Cataclysm That Killed Dinos Still Taking Lives Today

The tremendous volcanic eruption thought to be responsible for Earth's largest mass extinction — which killed more than 70 percent of plants and dinosaurs walking the planet 250 million years ago — is still taking lives today.

Scientists investigating the high incidence of lung cancer in China's Xuan Wei County in Yunnan Province conclude that the problem lies with the coal residents use to heat their homes. That coal was formed by the same 250-million-year-old giant volcanic eruption — termed a supervolcano — that was responsible for the extinction of the dinosaurs. The high silica content of that coal is interacting with volatile organic matter in the soil to cause the unusually high rates of lung cancer.

The study that helps solve this cancer mystery appears in ACS' Environmental Science & Technology under the title  "Silica-Volatile Interaction and the Geological Cause of the Xuan Wei Lung Cancer Epidemic."

David Large of the University of Nottingham in England and colleagues from around the world note that parts of Xuan Wei County have the world's highest incidence of lung cancer in nonsmoking women — 20 times higher than the rest of China. Peak lung cancer mortality in women there has been reported at 400 deaths per 100,000 people. Women in the region heat their homes and cook on open coal-burning stoves that are not vented to the outside.

Scientists believe that indoor emissions from burning coal cause cancer, but are unclear why the lung cancer rates in this region are so much higher than other areas. Earlier studies showed a strong link between certain volatile substances, called PAHs, in coal smoke and lung cancer in the region.

The scientists found that coal used in parts of Xuan Wei County had about 10 times more silica, a suspected carcinogen, than U.S. coal. And silica may work in conjunction with PAHs to make the coal more carcinogenic.

The scientists also found that this high-silica coal was formed 250 million years ago, at a time in history called the Permo-Triassic Boundary (PTB). This geological boundary coincides with the mass extinction of the dinosaurs, when massive volcanic eruptions worked to deposit silica in the peat that formed Xuan Wei's coal.

"This creates the fascinating prospect that the environmental conditions that resulted in the extinction event may have produced particularly toxic coal chemistry that is affecting the people using it today," notes the study.

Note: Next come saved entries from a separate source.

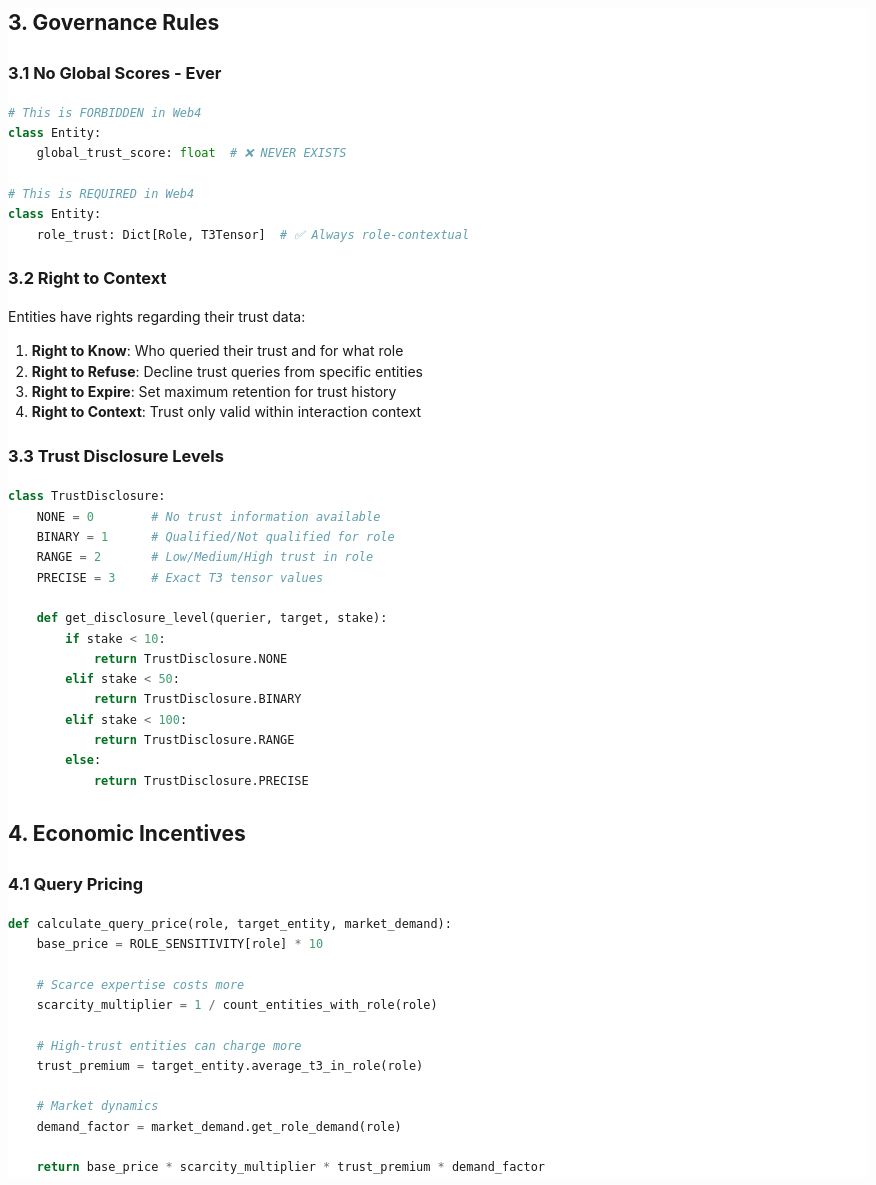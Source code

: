 
## 3. Governance Rules

### 3.1 No Global Scores - Ever

```python
# This is FORBIDDEN in Web4
class Entity:
    global_trust_score: float  # ❌ NEVER EXISTS
    
# This is REQUIRED in Web4
class Entity:
    role_trust: Dict[Role, T3Tensor]  # ✅ Always role-contextual
```

### 3.2 Right to Context

Entities have rights regarding their trust data:

1. **Right to Know**: Who queried their trust and for what role
2. **Right to Refuse**: Decline trust queries from specific entities
3. **Right to Expire**: Set maximum retention for trust history
4. **Right to Context**: Trust only valid within interaction context

### 3.3 Trust Disclosure Levels

```python
class TrustDisclosure:
    NONE = 0        # No trust information available
    BINARY = 1      # Qualified/Not qualified for role
    RANGE = 2       # Low/Medium/High trust in role
    PRECISE = 3     # Exact T3 tensor values
    
    def get_disclosure_level(querier, target, stake):
        if stake < 10:
            return TrustDisclosure.NONE
        elif stake < 50:
            return TrustDisclosure.BINARY
        elif stake < 100:
            return TrustDisclosure.RANGE
        else:
            return TrustDisclosure.PRECISE
```

## 4. Economic Incentives

### 4.1 Query Pricing

```python
def calculate_query_price(role, target_entity, market_demand):
    base_price = ROLE_SENSITIVITY[role] * 10
    
    # Scarce expertise costs more
    scarcity_multiplier = 1 / count_entities_with_role(role)
    
    # High-trust entities can charge more
    trust_premium = target_entity.average_t3_in_role(role)
    
    # Market dynamics
    demand_factor = market_demand.get_role_demand(role)
    
    return base_price * scarcity_multiplier * trust_premium * demand_factor
```
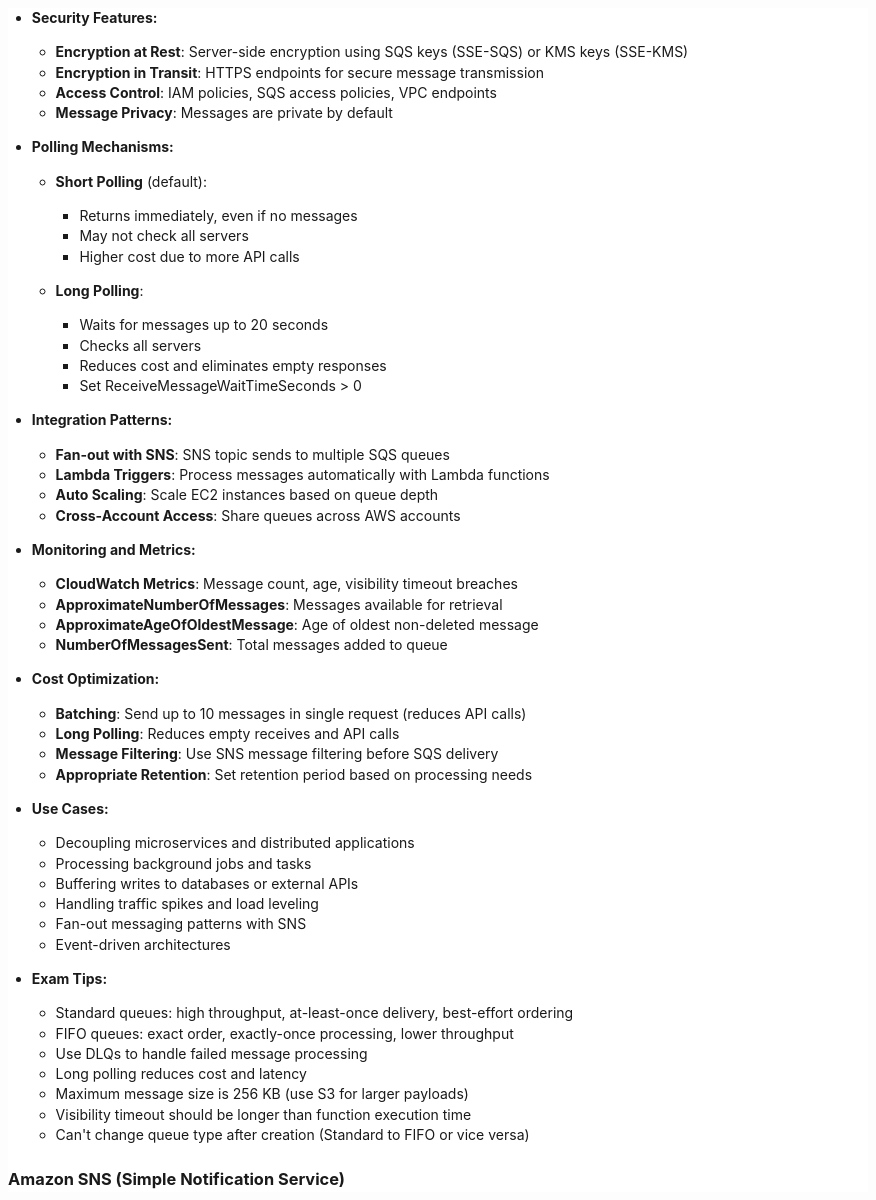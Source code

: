 - **Security Features:**
  - **Encryption at Rest**: Server-side encryption using SQS keys (SSE-SQS) or KMS keys (SSE-KMS)
  - **Encryption in Transit**: HTTPS endpoints for secure message transmission
  - **Access Control**: IAM policies, SQS access policies, VPC endpoints
  - **Message Privacy**: Messages are private by default

- **Polling Mechanisms:**
  - **Short Polling** (default):
    - Returns immediately, even if no messages
    - May not check all servers
    - Higher cost due to more API calls
  
  - **Long Polling**:
    - Waits for messages up to 20 seconds
    - Checks all servers
    - Reduces cost and eliminates empty responses
    - Set ReceiveMessageWaitTimeSeconds > 0

- **Integration Patterns:**
  - **Fan-out with SNS**: SNS topic sends to multiple SQS queues
  - **Lambda Triggers**: Process messages automatically with Lambda functions
  - **Auto Scaling**: Scale EC2 instances based on queue depth
  - **Cross-Account Access**: Share queues across AWS accounts

- **Monitoring and Metrics:**
  - **CloudWatch Metrics**: Message count, age, visibility timeout breaches
  - **ApproximateNumberOfMessages**: Messages available for retrieval
  - **ApproximateAgeOfOldestMessage**: Age of oldest non-deleted message
  - **NumberOfMessagesSent**: Total messages added to queue

- **Cost Optimization:**
  - **Batching**: Send up to 10 messages in single request (reduces API calls)
  - **Long Polling**: Reduces empty receives and API calls
  - **Message Filtering**: Use SNS message filtering before SQS delivery
  - **Appropriate Retention**: Set retention period based on processing needs

- **Use Cases:**
  - Decoupling microservices and distributed applications
  - Processing background jobs and tasks
  - Buffering writes to databases or external APIs
  - Handling traffic spikes and load leveling
  - Fan-out messaging patterns with SNS
  - Event-driven architectures

- **Exam Tips:**
  - Standard queues: high throughput, at-least-once delivery, best-effort ordering
  - FIFO queues: exact order, exactly-once processing, lower throughput
  - Use DLQs to handle failed message processing
  - Long polling reduces cost and latency
  - Maximum message size is 256 KB (use S3 for larger payloads)
  - Visibility timeout should be longer than function execution time
  - Can't change queue type after creation (Standard to FIFO or vice versa)

### Amazon SNS (Simple Notification Service)
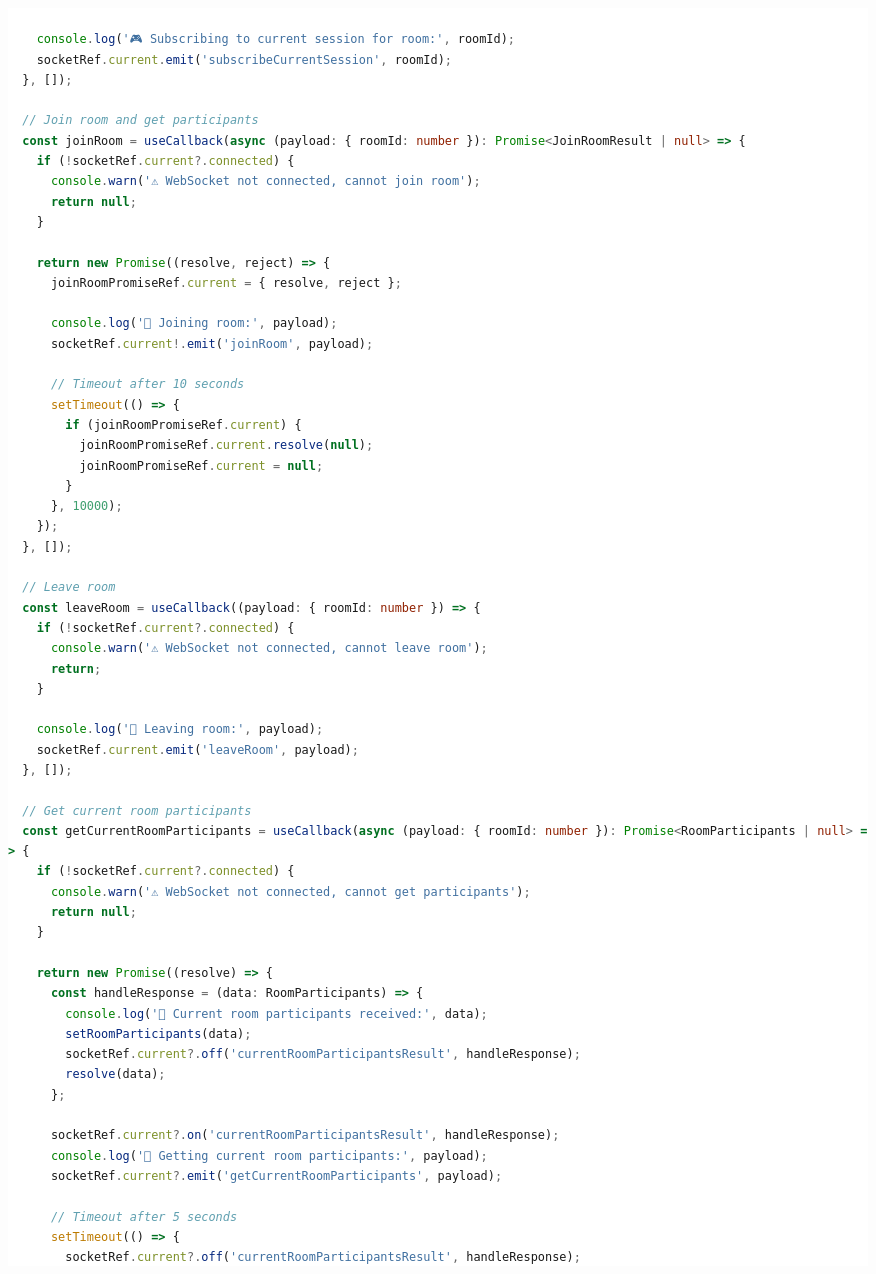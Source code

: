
 ```typescript

    console.log('🎮 Subscribing to current session for room:', roomId);
    socketRef.current.emit('subscribeCurrentSession', roomId);
  }, []);

  // Join room and get participants
  const joinRoom = useCallback(async (payload: { roomId: number }): Promise<JoinRoomResult | null> => {
    if (!socketRef.current?.connected) {
      console.warn('⚠️ WebSocket not connected, cannot join room');
      return null;
    }

    return new Promise((resolve, reject) => {
      joinRoomPromiseRef.current = { resolve, reject };
      
      console.log('🚪 Joining room:', payload);
      socketRef.current!.emit('joinRoom', payload);

      // Timeout after 10 seconds
      setTimeout(() => {
        if (joinRoomPromiseRef.current) {
          joinRoomPromiseRef.current.resolve(null);
          joinRoomPromiseRef.current = null;
        }
      }, 10000);
    });
  }, []);

  // Leave room
  const leaveRoom = useCallback((payload: { roomId: number }) => {
    if (!socketRef.current?.connected) {
      console.warn('⚠️ WebSocket not connected, cannot leave room');
      return;
    }

    console.log('🚪 Leaving room:', payload);
    socketRef.current.emit('leaveRoom', payload);
  }, []);

  // Get current room participants
  const getCurrentRoomParticipants = useCallback(async (payload: { roomId: number }): Promise<RoomParticipants | null> => {
    if (!socketRef.current?.connected) {
      console.warn('⚠️ WebSocket not connected, cannot get participants');
      return null;
    }

    return new Promise((resolve) => {
      const handleResponse = (data: RoomParticipants) => {
        console.log('👥 Current room participants received:', data);
        setRoomParticipants(data);
        socketRef.current?.off('currentRoomParticipantsResult', handleResponse);
        resolve(data);
      };

      socketRef.current?.on('currentRoomParticipantsResult', handleResponse);
      console.log('👥 Getting current room participants:', payload);
      socketRef.current?.emit('getCurrentRoomParticipants', payload);

      // Timeout after 5 seconds
      setTimeout(() => {
        socketRef.current?.off('currentRoomParticipantsResult', handleResponse);
```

The cause of the dinosaurs' demise is far from an open-and-shut case. Many experts support the theory that an asteroid impact on the Yucatan Peninsula off Mexico (called the Chicxulub impact) was behind the cataclysm, others question whether the extinction was caused by an impact at all, and suggest that climate changes and volcanism were responsible. One line of reasoning holds that all three phenomena were to blame.